0

I have the following fluent.conf

<source>
  type forward
</source>

<source>
  type monitor_agent
  port 24220
</source>

# Listen DRb for debug
<source>
  type debug_agent
  port 24230
</source>


<source>
  type tail
  path /var/data/www/apps/app/logs/*.log
  pos_file /tmp/fluent.nginx.pos
  format syslog
  tag app.nginx-access
  # Regex fields
  format /^(?<remote>[^ ]*) (?<host>[^ ]*) (?<user>[^ ]*) \[(?<time>[^\]]*)\] "(?<method>\S+)(?: +(?<path>[^\"]*) +\S*)?" (?<code>[^ ]*) (?<size>[^ ]*) "(?<referer>[^\"]*)" "(?<agent>[^\"]*)"$/
  # Date and time format
  time_format %d/%b/%Y:%H:%M:%S %z
</source>

<match app.**>
  type copy
  <store>
    type file
    path /var/log/fluent/app
  </store>
</match>

Is it necessary to use Logrotate @ /var/log/fluent/app/* or will Fluent handle this itself?

james_womack
  • 113
  • 1
  • 5

3 Answers3

3

As pointed by @kiyoto-tamura, fluentd can partition output files by day and this is the default behaviour.

And, as pointed by @vaab, fluentd cannot delete old files. Hence, the obvious solution would be to disable the partitioning of fluentd and let logrotate to handle partitioning along with watching for the number of files.

However, this might introduce an unnecessary complexity, especially for simple cases: one will have to install, configure, and monitor an additional service, which is logrotate.

Moreover, it can be problematic to get analogous of logrotate on Windows (unless one is comfortable with installing cygwin or using 0.0.0.x versions in production).

So, another feasible solution would be let fluentd to partition output files by day as usual, but delete old files periodically.

In UNIX-like systems this is a no-brainer and can be achieved by writing a one-liner shell script invoking find and scheduling it via cron.

The same logic applies to Windows environment. For example, one can write a PowerShell script and schedule it via the system task scheduler (see the Gist for readability).

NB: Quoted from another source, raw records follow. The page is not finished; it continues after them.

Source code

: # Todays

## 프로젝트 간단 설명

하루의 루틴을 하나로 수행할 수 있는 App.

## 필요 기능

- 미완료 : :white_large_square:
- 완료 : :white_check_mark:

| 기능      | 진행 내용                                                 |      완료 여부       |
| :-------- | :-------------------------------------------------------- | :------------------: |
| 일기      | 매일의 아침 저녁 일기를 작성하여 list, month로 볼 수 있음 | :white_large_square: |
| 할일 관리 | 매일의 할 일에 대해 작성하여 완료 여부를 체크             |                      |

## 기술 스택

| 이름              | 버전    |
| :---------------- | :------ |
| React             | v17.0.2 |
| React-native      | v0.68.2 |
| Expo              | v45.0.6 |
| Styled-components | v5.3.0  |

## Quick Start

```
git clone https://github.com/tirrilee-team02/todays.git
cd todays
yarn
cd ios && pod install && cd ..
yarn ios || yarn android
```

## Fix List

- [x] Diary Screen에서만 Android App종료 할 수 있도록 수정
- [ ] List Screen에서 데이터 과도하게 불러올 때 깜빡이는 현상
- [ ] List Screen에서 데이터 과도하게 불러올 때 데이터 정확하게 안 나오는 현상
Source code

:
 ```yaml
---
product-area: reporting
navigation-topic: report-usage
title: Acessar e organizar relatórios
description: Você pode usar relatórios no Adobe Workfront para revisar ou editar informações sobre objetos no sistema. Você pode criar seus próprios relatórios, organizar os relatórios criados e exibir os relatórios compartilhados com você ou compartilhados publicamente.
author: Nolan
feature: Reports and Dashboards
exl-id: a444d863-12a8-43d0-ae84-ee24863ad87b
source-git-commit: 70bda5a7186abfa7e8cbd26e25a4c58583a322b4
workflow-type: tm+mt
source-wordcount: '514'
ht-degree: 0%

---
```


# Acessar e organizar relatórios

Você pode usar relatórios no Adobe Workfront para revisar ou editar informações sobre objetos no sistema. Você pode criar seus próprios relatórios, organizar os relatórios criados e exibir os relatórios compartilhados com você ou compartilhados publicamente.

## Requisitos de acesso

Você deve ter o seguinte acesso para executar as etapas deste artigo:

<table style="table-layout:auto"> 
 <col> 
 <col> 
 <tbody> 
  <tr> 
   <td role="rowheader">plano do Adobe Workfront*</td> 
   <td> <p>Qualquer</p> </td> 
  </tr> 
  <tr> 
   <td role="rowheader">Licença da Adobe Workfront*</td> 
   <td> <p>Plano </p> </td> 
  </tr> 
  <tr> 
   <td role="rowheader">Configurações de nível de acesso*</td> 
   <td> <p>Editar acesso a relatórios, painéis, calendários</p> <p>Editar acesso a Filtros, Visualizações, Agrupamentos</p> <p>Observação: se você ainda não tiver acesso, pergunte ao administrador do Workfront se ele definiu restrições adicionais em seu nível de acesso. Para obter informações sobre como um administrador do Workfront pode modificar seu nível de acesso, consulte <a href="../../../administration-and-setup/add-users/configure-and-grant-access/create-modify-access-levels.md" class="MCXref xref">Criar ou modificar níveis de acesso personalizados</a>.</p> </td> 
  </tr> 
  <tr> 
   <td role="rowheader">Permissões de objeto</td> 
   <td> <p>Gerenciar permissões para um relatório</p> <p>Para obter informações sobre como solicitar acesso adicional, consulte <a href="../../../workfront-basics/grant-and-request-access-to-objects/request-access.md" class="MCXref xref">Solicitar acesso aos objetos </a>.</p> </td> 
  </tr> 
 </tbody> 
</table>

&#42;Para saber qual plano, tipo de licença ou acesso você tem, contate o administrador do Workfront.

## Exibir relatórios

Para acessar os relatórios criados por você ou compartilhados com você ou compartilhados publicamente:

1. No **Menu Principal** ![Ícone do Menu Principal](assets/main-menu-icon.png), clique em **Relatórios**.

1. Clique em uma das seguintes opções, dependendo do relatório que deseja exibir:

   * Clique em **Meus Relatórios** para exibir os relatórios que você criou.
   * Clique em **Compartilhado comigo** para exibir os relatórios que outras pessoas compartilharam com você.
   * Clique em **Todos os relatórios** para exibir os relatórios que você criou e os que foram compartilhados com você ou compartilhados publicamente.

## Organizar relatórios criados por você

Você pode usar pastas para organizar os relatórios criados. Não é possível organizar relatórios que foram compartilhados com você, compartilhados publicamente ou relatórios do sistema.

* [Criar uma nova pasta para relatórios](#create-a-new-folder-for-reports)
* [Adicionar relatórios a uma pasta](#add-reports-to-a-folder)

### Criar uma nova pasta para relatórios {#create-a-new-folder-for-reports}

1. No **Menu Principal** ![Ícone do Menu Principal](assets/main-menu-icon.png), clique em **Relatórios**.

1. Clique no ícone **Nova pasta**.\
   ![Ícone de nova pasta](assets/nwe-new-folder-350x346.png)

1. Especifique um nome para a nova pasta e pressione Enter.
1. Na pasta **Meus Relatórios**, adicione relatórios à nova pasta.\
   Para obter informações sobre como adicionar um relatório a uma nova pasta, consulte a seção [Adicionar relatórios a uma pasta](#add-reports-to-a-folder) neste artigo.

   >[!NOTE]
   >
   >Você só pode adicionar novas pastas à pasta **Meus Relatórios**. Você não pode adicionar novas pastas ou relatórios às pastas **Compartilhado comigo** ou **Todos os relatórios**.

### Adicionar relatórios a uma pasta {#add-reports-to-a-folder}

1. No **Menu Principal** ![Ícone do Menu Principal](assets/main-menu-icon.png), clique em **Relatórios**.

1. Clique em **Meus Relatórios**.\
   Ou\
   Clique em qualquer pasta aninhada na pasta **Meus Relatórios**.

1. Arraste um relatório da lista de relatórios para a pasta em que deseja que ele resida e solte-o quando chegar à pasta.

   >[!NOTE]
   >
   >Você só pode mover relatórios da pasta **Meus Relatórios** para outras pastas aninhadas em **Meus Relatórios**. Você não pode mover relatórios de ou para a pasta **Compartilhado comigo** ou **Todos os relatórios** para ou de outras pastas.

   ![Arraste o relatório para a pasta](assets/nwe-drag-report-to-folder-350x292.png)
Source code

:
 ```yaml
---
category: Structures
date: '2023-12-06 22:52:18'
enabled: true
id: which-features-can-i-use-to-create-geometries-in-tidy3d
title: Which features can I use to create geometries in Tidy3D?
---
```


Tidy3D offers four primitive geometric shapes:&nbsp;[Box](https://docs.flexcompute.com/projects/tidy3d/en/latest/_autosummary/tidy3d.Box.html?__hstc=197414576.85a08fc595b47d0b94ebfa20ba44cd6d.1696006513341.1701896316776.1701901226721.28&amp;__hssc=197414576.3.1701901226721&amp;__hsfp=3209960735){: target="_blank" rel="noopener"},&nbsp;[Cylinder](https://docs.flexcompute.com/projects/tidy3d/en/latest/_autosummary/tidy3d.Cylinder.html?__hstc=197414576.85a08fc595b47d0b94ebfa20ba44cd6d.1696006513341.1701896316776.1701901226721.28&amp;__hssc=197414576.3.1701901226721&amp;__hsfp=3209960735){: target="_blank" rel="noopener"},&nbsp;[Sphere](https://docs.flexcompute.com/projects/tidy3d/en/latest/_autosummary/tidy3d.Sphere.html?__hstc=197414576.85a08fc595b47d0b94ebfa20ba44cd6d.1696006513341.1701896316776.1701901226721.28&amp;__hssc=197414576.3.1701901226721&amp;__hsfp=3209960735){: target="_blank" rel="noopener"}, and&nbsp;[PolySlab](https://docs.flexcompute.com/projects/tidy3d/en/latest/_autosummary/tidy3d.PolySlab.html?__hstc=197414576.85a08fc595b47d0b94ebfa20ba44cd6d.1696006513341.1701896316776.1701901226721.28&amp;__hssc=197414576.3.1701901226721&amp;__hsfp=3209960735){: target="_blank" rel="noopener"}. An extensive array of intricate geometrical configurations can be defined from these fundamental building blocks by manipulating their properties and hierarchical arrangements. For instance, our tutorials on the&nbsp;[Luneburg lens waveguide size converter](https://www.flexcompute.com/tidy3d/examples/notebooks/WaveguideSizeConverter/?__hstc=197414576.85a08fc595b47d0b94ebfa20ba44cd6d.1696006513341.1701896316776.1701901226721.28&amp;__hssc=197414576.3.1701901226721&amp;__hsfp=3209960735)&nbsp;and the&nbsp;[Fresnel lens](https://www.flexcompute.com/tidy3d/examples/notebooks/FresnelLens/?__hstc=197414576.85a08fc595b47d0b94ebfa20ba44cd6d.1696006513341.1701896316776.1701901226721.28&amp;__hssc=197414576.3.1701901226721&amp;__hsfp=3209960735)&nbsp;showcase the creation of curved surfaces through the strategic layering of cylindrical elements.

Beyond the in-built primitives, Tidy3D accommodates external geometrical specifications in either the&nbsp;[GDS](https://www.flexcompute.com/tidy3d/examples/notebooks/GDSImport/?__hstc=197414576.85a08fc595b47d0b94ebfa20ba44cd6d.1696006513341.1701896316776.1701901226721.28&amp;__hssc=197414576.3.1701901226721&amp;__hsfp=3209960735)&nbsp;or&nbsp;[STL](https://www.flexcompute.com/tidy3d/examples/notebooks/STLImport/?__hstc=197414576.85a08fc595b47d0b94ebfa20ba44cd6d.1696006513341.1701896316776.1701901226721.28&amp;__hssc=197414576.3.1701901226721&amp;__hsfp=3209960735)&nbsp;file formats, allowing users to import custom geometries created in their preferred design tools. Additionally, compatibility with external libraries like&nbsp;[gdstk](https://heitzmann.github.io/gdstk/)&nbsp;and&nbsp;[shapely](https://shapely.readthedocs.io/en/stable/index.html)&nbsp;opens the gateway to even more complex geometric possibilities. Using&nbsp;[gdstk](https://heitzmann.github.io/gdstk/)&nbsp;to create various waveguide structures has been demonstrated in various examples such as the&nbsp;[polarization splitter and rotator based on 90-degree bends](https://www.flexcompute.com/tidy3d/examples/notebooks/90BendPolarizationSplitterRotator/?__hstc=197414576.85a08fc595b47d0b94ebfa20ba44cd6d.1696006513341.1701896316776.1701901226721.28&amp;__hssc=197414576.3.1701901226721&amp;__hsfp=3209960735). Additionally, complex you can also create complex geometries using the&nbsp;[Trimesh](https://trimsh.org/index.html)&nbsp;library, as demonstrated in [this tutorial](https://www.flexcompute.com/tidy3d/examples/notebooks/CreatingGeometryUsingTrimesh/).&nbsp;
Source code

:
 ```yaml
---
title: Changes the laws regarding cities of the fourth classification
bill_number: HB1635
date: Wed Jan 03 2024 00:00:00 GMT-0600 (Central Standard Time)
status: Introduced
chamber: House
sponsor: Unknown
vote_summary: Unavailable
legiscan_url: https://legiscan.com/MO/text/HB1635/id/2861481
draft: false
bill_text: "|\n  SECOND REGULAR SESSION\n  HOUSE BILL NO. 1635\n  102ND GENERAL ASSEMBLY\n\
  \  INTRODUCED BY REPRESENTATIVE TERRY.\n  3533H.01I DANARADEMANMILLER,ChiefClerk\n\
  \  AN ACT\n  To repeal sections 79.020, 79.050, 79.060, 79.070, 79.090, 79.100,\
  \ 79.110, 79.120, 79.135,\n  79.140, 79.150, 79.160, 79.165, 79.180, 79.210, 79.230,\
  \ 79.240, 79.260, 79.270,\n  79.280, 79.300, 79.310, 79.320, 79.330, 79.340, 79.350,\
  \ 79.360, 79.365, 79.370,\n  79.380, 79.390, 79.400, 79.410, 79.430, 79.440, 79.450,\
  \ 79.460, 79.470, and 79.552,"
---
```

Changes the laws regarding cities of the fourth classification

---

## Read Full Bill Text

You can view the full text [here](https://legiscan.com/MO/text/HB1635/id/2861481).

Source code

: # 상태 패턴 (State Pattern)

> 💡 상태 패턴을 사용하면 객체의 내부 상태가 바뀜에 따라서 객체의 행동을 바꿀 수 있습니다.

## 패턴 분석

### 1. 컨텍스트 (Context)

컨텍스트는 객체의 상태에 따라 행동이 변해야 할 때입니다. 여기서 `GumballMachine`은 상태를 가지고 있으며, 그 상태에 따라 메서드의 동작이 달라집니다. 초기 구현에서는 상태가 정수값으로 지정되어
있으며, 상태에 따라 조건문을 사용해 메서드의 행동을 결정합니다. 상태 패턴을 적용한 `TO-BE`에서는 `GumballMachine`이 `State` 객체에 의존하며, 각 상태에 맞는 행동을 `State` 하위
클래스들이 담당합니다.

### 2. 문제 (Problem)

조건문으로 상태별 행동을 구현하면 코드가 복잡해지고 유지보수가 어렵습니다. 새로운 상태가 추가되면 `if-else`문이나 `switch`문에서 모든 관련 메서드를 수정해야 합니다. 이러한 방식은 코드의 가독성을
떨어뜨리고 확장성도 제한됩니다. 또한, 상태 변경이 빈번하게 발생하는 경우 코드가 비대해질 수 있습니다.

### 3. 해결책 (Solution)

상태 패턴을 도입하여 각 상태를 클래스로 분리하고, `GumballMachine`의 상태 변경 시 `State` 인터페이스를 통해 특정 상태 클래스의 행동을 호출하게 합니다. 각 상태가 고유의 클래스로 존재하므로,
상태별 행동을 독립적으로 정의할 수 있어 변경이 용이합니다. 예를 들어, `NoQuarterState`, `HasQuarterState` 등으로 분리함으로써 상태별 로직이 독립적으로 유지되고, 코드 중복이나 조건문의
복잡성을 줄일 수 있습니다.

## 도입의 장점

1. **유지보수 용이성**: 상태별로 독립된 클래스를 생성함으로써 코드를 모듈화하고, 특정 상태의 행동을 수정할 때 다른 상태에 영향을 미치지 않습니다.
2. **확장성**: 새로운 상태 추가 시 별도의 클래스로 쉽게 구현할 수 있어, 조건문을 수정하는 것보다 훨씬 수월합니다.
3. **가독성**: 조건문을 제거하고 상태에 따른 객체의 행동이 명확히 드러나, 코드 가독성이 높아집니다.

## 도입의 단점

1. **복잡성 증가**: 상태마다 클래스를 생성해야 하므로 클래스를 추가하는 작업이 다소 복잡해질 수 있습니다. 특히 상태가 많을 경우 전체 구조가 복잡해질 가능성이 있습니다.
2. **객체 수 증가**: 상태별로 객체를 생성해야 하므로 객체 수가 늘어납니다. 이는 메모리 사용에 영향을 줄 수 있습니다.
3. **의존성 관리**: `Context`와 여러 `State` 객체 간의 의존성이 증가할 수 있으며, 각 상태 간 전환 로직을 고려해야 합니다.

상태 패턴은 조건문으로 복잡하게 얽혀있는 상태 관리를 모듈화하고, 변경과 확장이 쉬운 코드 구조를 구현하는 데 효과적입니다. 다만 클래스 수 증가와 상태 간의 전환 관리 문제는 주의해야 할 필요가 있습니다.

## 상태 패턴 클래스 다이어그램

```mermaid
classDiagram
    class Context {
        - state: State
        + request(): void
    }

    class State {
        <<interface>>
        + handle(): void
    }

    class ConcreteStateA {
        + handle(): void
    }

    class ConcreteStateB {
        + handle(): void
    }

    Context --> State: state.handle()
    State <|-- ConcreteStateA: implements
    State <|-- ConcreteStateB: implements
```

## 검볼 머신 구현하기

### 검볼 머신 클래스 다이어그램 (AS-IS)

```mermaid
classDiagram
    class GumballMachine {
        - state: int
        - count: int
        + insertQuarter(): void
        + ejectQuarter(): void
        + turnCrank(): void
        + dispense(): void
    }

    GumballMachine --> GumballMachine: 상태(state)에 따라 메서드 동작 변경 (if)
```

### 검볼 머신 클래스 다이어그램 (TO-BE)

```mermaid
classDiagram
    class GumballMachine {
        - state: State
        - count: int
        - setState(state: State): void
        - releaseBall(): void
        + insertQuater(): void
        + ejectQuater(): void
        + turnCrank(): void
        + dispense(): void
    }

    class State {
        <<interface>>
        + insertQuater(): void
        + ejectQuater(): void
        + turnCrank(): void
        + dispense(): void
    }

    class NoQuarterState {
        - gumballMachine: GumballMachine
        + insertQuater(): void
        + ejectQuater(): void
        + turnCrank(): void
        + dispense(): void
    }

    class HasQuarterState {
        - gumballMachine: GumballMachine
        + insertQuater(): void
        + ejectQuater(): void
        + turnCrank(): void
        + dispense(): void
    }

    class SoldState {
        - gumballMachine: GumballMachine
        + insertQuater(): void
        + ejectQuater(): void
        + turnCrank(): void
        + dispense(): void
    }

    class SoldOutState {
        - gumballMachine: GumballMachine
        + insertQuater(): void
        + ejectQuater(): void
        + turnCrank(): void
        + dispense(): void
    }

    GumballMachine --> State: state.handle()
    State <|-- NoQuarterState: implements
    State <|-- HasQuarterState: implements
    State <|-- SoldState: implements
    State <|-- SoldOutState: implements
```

The following listing defines such a script as an example:

# delete-old-service-logs.ps1

[CmdletBinding()]

param(
  [Parameter(Position=0, Mandatory=$true)]
  [ValidateScript({
    if( -Not ($_ | Test-Path) ){
      throw "Specified logs dir path does not exist (path='$_')"
    }
    if(-Not ($_ | Test-Path -PathType Container) ){
      throw "Specified logs dir path does not point to a directory (path='$_')"
    }
    return $true
  })]
  [string]$LogsDirPath,

  [Parameter(Position=1)]
  [int]$LogsFileMaxN = 31,

  [Parameter(Position=2)]
  [ValidateNotNullOrEmpty()]
  [string]$LogsFileNamePattern = "service.????-??-??.log"
)


[string[]]$FileNamesToRemove = Get-ChildItem -Path $LogsDirPath -Filter $LogsFileNamePattern |
  Sort-Object -Property CreationTime -Descending |
  Select-Object -Skip $LogsFileMaxN |
  Select -ExpandProperty "Name"


$Shell = new-object -comobject "Shell.Application"
$LogsDir = $Shell.Namespace($LogsDirPath)


Foreach ($FileName in $FileNamesToRemove)
{
  $Item = $LogsDir.ParseName($FileName)
  $Item.InvokeVerb("delete")
}

The logic is pretty straightforward:

  1. Take the path to the dir with logs.
  2. Take the max number of files to keep.
  3. Take the file pattern to search logs by.
  4. Find all files in the logs dir, reverse-sort by creation date and take names of old files.
  5. Delete old files if any.

Invocation example:

./delete-old-service-logs.ps1 "path/to/logs/dir"

or:

./delete-old-service-logs.ps1 -LogsDirPath "path/to/logs/dir"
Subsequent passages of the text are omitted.